Skrzydlice, bo tak nazywają się owe szkodniki, pierwotnie zamieszkiwały obszar Indo-Pacyfiku. Od około 25 lat stanowią jednak coraz większy problem w wodach Karaibów, Bahamów oraz południowo-wschodniego wybrzeża Stanów Zjednoczonych. Badania DNA tych osobników wykazały, że pochodzą od niewielkiej grupy ryb, które wiele lat temu zostały wypuszczone do zbiorników wodnych przez nieodpowiedzialnych hodowców.

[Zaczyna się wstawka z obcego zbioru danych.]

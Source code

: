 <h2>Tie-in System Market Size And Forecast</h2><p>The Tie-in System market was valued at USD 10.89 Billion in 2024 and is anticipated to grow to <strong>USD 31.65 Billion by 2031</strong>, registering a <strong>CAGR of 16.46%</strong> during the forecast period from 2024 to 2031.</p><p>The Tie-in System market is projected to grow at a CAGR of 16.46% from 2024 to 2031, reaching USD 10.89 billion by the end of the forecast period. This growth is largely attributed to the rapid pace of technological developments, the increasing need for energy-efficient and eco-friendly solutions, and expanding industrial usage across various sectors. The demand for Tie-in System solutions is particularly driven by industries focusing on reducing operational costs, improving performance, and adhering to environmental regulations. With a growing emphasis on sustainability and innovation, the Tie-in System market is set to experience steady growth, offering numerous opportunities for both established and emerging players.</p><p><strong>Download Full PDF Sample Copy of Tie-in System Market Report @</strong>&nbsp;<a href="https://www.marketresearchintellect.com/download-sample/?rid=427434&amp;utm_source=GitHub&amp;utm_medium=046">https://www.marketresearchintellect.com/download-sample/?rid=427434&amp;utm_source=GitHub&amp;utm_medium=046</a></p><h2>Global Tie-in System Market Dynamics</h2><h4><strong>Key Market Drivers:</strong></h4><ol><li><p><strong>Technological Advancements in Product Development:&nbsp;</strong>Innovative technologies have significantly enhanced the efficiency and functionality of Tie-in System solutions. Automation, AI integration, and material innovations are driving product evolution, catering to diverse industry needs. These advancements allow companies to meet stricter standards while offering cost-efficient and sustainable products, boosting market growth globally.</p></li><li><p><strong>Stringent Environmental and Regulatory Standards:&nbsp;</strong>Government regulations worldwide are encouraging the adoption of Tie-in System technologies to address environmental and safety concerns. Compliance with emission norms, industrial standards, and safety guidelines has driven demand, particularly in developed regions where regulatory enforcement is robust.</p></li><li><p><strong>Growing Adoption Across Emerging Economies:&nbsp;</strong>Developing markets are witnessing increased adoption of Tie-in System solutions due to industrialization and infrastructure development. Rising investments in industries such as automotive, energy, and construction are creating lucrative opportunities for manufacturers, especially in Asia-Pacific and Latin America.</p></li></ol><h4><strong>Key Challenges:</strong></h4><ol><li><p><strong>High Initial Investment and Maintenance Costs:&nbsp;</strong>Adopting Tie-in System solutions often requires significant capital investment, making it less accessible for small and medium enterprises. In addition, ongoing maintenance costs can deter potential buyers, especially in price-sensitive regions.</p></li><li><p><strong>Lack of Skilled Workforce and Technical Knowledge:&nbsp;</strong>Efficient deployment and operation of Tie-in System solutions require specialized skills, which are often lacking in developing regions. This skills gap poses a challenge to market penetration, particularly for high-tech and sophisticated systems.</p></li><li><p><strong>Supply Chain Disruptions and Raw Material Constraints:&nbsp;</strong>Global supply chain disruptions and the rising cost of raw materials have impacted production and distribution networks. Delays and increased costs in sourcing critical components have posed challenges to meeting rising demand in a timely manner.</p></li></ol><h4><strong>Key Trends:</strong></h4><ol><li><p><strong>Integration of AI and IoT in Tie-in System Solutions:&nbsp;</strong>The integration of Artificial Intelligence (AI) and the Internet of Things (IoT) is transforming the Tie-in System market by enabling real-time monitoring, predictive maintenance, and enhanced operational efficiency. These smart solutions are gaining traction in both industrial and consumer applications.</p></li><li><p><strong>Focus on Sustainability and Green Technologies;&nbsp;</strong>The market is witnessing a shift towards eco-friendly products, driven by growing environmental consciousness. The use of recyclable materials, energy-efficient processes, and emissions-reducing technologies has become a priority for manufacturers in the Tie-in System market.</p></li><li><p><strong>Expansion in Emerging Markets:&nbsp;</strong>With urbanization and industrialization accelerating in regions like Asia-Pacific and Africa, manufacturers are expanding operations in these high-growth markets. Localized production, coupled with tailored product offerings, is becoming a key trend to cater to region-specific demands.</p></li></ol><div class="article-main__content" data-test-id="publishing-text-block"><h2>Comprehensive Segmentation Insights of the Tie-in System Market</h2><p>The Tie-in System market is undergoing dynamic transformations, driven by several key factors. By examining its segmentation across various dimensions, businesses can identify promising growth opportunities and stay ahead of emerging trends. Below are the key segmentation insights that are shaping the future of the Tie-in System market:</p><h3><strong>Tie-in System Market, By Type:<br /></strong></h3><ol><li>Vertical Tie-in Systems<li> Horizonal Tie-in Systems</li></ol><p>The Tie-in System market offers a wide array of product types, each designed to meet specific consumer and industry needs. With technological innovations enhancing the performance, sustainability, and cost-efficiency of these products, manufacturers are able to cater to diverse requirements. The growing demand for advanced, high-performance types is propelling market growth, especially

Skrzydlice są nie tylko niezwykle żarłoczne, ale również bardzo płodne, przez co szybko się namnażają. Nie mają naturalnych wrogów, a miejscowe zwierzęta traktują je z obojętnością, dlatego szkodniki mogą egzystować bez większych problemów. Władze USA zachęcają do polowania na te ryby, których mięso jest całkiem niezłe z kulinarnego punktu widzenia i osiąga cenę nawet 45 dolarów za kilogram. Wyłapywaniem skrzydlic zajmuje się wąska grupa płetwonurków. Poza liczebnością są oni ograniczeni pod względem schodzenia na głębokość wynoszącą maksymalnie 30-35 metrów. Nie mogą więc dotrzeć do miejsc, w których ryby się ukrywają.

Odpowiedzią na rozprzestrzenianie się inwazyjnego gatunku może być współczesna technologia. Robot opracowany przez ludzi z WPI jest w stanie samodzielnie uśmiercać skrzydlice a następnie wysyłać ja na powierzchnię wody w celu zebrania ciał. Urządzenie dzieli się na dwie części: pierwsza jest odpowiedzialna za funkcje myślowe, czyli rozpoznawanie skrzydlic i odróżnianie ich od innych zwierząt. Druga z kolei skupia się na zabijaniu tych ryb. Maszyna wystrzeliwuje w ich kierunku swego rodzaju włócznię, która następnie pod wpływem siły wyporu unosi się ku tafli wody.

Następnym krokiem pozwalającym na dopracowanie robota ma być ulepszenie jego systemu nawigacji. W ten sposób rolą człowieka pozostanie wyłącznie umieszczenie urządzenia w wodzie, by samodzielnie rozpoczęło poszukiwania skrzydlic.